On one show, I appeared with a female ex-FBI profiler who said the sniper would be white. Why? “Because there are no black serial killers!” My mouth dropped open, aghast. I certainly couldn’t agree with that view; the perpetrator could be of any race. He-or they-was shooting from a distance. How would I know if they were white, black, Hispanic, male, or even female?

I appeared on a tremendous number of television news and talk programs in a short span of time and, by the time the D.C. snipers-there were two, both African American-were caught, my presence and expertise were established. I received a call from Montel Williams and soon appeared on his show. Then the phone started ringing off the hook. Desperate families contacted me as word got out that I worked pro bono; suddenly I was profiling for families and police departments.

My caseload increased more dramatically and rapidly than it ever would have if I hadn’t gone on television and if I charged a lot of money and nobody knew who I was.

In the old days, the only way to be a profiler was to be in the FBI. Police departments didn’t hire profilers. They didn’t have any money for that. Local law enforcement brought FBI profilers in to work on only the most extraordinary, perplexing cases. But, because of my presence on television and the Internet, I was approached by law enforcement from across the United States as well as families who saw me on television and hoped I could revitalize a cold case stuffed in a drawer in the file room of a local police department.

Television instantly awarded me more clout with detectives because they could hear for themselves what I had to say about cases and how I analyzed them.

My husband was wrong. I was becoming exactly the professional I swore that I would be-although, I have to admit, for all the declaring I did that I would succeed, I can’t quite believe things worked out as well as they have.

PART 2.PROFILING CASES

CHAPTER 5.SARAH:MURDER BEHIND THE BAR

The Crime: Torture, rape, homicide

The Victim: Sarah Andrews, an army private stationed at a military base in the Western United States

Location: Nightclub parking lot

Original Theory: A drug deal gone bad, involving a local gang

Overlooking crucial evidence often throws an investigation off course, and my first case as a criminal profiler proved how true this could be. It was 1996, the year the Sexual Homicide Exchange became a reality.

The 1987 unsolved homicide of army private Sarah Andrews, found brutally murdered behind a bar, was brought to me courtesy of Manny, a bounty hunter-private investigator I met during a class in bail enforcement. Manny insisted the murder was drug-related, and had spent many, many investigative hours funded by the family. He wanted a criminal profiler to support his theory and credibility.

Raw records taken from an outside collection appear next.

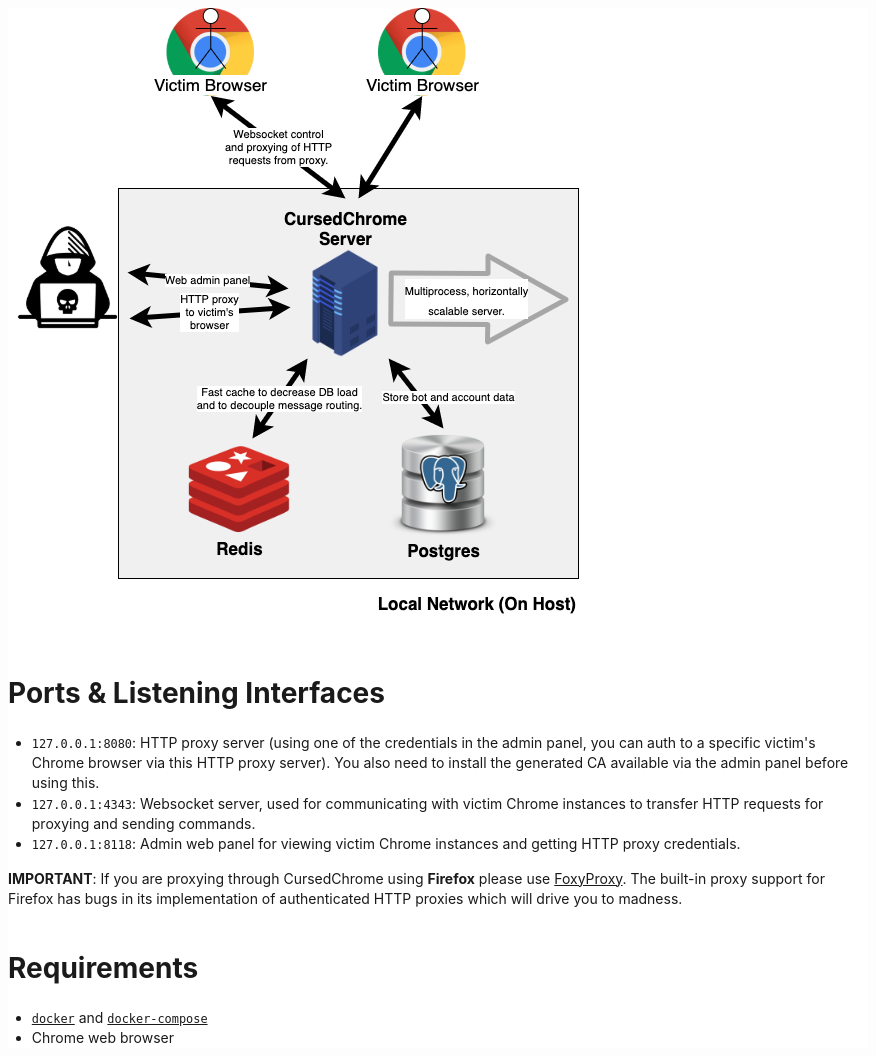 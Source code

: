 ![](./images/cursedchrome-diagram.png)

# Ports & Listening Interfaces

- `127.0.0.1:8080`: HTTP proxy server (using one of the credentials in the admin panel, you can auth to a specific victim's Chrome browser via this HTTP proxy server). You also need to install the generated CA available via the admin panel before using this.
- `127.0.0.1:4343`: Websocket server, used for communicating with victim Chrome instances to transfer HTTP requests for proxying and sending commands.
- `127.0.0.1:8118`: Admin web panel for viewing victim Chrome instances and getting HTTP proxy credentials.

**IMPORTANT**: If you are proxying through CursedChrome using **Firefox** please use [FoxyProxy](https://addons.mozilla.org/en-US/firefox/addon/foxyproxy-standard/). The built-in proxy support for Firefox has bugs in its implementation of authenticated HTTP proxies which will drive you to madness.

# Requirements

* [`docker`](https://docs.docker.com/get-docker/) and [`docker-compose`](https://docs.docker.com/compose/install/)
* Chrome web browser
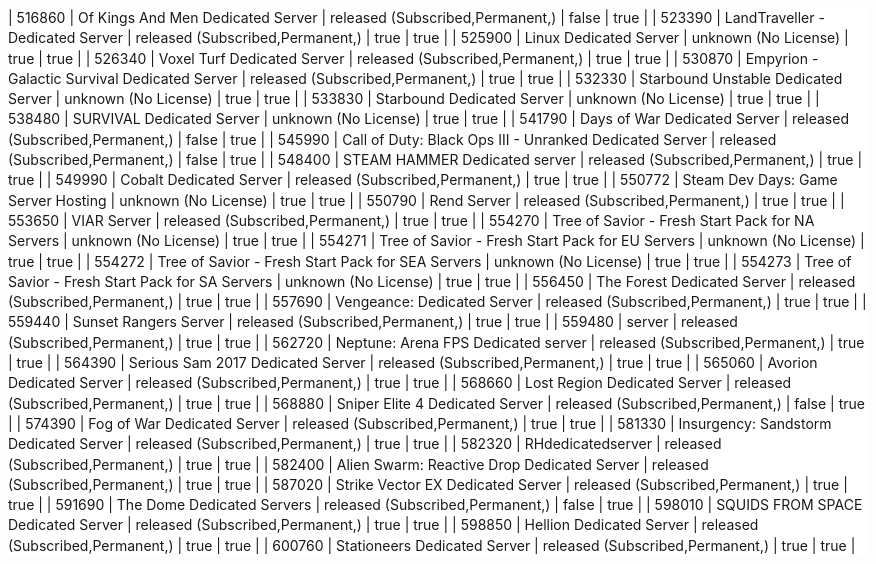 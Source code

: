 | 516860  | Of Kings And Men Dedicated Server                                        | released (Subscribed,Permanent,)                  | false | true    |
| 523390  | LandTraveller - Dedicated Server                                         | released (Subscribed,Permanent,)                  | true  | true    |
| 525900  | Linux Dedicated Server                                                   | unknown (No License)                              | true  | true    |
| 526340  | Voxel Turf Dedicated Server                                              | released (Subscribed,Permanent,)                  | true  | true    |
| 530870  | Empyrion - Galactic Survival Dedicated Server                            | released (Subscribed,Permanent,)                  | true  | true    |
| 532330  | Starbound Unstable Dedicated Server                                      | unknown (No License)                              | true  | true    |
| 533830  | Starbound Dedicated Server                                               | unknown (No License)                              | true  | true    |
| 538480  | SURVIVAL Dedicated Server                                                | unknown (No License)                              | true  | true    |
| 541790  | Days of War Dedicated Server                                             | released (Subscribed,Permanent,)                  | false | true    |
| 545990  | Call of Duty: Black Ops III - Unranked Dedicated Server                  | released (Subscribed,Permanent,)                  | false | true    |
| 548400  | STEAM HAMMER Dedicated server                                            | released (Subscribed,Permanent,)                  | true  | true    |
| 549990  | Cobalt Dedicated Server                                                  | released (Subscribed,Permanent,)                  | true  | true    |
| 550772  | Steam Dev Days: Game Server Hosting                                      | unknown (No License)                              | true  | true    |
| 550790  | Rend Server                                                              | released (Subscribed,Permanent,)                  | true  | true    |
| 553650  | VIAR Server                                                              | released (Subscribed,Permanent,)                  | true  | true    |
| 554270  | Tree of Savior - Fresh Start Pack for NA Servers                         | unknown (No License)                              | true  | true    |
| 554271  | Tree of Savior - Fresh Start Pack for EU Servers                         | unknown (No License)                              | true  | true    |
| 554272  | Tree of Savior - Fresh Start Pack for SEA Servers                        | unknown (No License)                              | true  | true    |
| 554273  | Tree of Savior - Fresh Start Pack for SA Servers                         | unknown (No License)                              | true  | true    |
| 556450  | The Forest Dedicated Server                                              | released (Subscribed,Permanent,)                  | true  | true    |
| 557690  | Vengeance: Dedicated Server                                              | released (Subscribed,Permanent,)                  | true  | true    |
| 559440  | Sunset Rangers Server                                                    | released (Subscribed,Permanent,)                  | true  | true    |
| 559480  | server                                                                   | released (Subscribed,Permanent,)                  | true  | true    |
| 562720  | Neptune: Arena FPS Dedicated server                                      | released (Subscribed,Permanent,)                  | true  | true    |
| 564390  | Serious Sam 2017 Dedicated Server                                        | released (Subscribed,Permanent,)                  | true  | true    |
| 565060  | Avorion Dedicated Server                                                 | released (Subscribed,Permanent,)                  | true  | true    |
| 568660  | Lost Region Dedicated Server                                             | released (Subscribed,Permanent,)                  | true  | true    |
| 568880  | Sniper Elite 4 Dedicated Server                                          | released (Subscribed,Permanent,)                  | false | true    |
| 574390  | Fog of War Dedicated Server                                              | released (Subscribed,Permanent,)                  | true  | true    |
| 581330  | Insurgency: Sandstorm Dedicated Server                                   | released (Subscribed,Permanent,)                  | true  | true    |
| 582320  | RHdedicatedserver                                                        | released (Subscribed,Permanent,)                  | true  | true    |
| 582400  | Alien Swarm: Reactive Drop Dedicated Server                              | released (Subscribed,Permanent,)                  | true  | true    |
| 587020  | Strike Vector EX Dedicated Server                                        | released (Subscribed,Permanent,)                  | true  | true    |
| 591690  | The Dome Dedicated Servers                                               | released (Subscribed,Permanent,)                  | false | true    |
| 598010  | SQUIDS FROM SPACE Dedicated Server                                       | released (Subscribed,Permanent,)                  | true  | true    |
| 598850  | Hellion Dedicated Server                                                 | released (Subscribed,Permanent,)                  | true  | true    |
| 600760  | Stationeers Dedicated Server                                             | released (Subscribed,Permanent,)                  | true  | true    |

This was the first time since investigating the Anne Kelley murder that I talked to the family of a homicide victim. I heard in detail what the mother and father of a murder victim go through as Sarah Andrews’s parents recounted the years of agony they’d suffered from the time they heard that their daughter was brutally murdered.

Sarah’s crime scene was ugly-horrifying-because she was not only raped and left in a parking lot nearly naked, but two coat hangers had been wound around her neck and mouth like the halter of a horse-that’s how she was killed. The coat hangers cut back into her mouth and pulled on both sides of her face, and the other part was around her throat. The murderer twisted it together, strangling Sarah to death. She was brutalized, internally as well as externally. The ending of this girl’s life was torture.

For parents to think of their child being abused like this, being killed in such a horrific manner, was heart wrenching. And then they had to endure years of agony hoping the murderer would be caught, listening to theory after theory, willing to jump at any little bit of hope, begging the police department for news only to keep hearing those famous words, “We’re working on it,” when, quite frankly, they may not have been working on it at all.